Thursday, June 14, 2012

My favorite non essential but now somewhat essential purchases...

Please note that I have received NO compensation (or even recognition) for telling you about the following purchases, but I would totally take money or free products if they were offered to me. Just sayin'...

My Keurig.  How I love thee.  Before this purchase, I actually had to brew a pot of coffee, and wait.  I had to scoop grounds, use a filter, fill up the water and WAIT for percolation to occur.  No More. Awesome cup of coffee and practically any flavor or roast in a minute.  When I first got it, my husband thought it was a waste, Now he is in love with it too.


My iphone.
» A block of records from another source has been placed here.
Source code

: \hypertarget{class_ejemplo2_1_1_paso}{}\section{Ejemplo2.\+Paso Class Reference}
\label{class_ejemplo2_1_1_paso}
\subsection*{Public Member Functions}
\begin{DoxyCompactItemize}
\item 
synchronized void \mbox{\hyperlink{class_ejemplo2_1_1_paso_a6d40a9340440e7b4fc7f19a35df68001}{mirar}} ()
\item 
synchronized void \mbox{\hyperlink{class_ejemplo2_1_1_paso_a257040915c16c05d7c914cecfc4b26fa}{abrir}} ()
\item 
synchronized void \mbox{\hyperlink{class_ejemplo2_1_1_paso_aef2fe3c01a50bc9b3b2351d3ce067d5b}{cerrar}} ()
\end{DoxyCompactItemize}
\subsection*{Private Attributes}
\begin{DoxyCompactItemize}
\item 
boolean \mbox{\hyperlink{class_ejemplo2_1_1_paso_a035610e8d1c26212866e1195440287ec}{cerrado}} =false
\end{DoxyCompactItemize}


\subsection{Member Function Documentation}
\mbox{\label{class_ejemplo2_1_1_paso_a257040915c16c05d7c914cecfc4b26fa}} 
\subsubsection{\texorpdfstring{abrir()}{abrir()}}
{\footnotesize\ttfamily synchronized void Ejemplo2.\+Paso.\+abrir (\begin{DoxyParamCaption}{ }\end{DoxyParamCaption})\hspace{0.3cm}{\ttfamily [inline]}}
I know, I know. Phones are for making phone calls. But I love my smart phone.  It is smarter than I. It also entertains my children with games and keeps me from getting lost and can find any phone number I might ever need, and then dial it with one touch.  I can text and not actually have to engage another person in conversation, and I can do fancy things like "check-in" and post pictures of my adorable children instantly.
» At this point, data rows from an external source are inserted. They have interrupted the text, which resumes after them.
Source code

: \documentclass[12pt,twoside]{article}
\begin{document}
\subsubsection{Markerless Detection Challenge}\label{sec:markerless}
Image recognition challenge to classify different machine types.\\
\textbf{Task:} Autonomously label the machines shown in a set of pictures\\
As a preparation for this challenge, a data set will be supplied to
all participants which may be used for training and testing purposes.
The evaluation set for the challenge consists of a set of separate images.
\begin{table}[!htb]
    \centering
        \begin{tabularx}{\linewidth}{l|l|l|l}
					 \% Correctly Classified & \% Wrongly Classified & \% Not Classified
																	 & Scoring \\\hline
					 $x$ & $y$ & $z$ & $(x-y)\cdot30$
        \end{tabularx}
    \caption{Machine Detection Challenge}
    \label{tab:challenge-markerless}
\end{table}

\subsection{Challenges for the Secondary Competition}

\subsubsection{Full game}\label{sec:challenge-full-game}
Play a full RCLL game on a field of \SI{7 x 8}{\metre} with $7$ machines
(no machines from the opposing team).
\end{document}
My Nook. I love love love to read.  I love Barnes and Noble. Because I love Barnes and Noble I decided on the Nook rather than a kindle. I now have the Nook Color.  You can buy virtually any book and have it in your library and downloading in about a minute.  Not to mention  apps like Angry Birds and Frogger...(I have three kids and they don't share the iphone well). There is a free book every Friday and you have the option to loan certain books to your friends and vice versa for no charge.  I also have Netflix on it and fully intend to wastch every episode of Downton Abbey very soon. And maybe The Tudors.  If I ever have time. And can get it away from my kids.

Annual Zoo Family Membership.  Kids never get tired of Lions and Tigers and Bears, oh my. Or of anteaters and stingrays.  And there is a train and a carousel. Score!   My kids are at the perfect age and they have a ball everytime we go. Even when it is 94 degrees and I am sweating to the point that I have pit and underboob stains. Gross, I know, but true. This is Florida after all.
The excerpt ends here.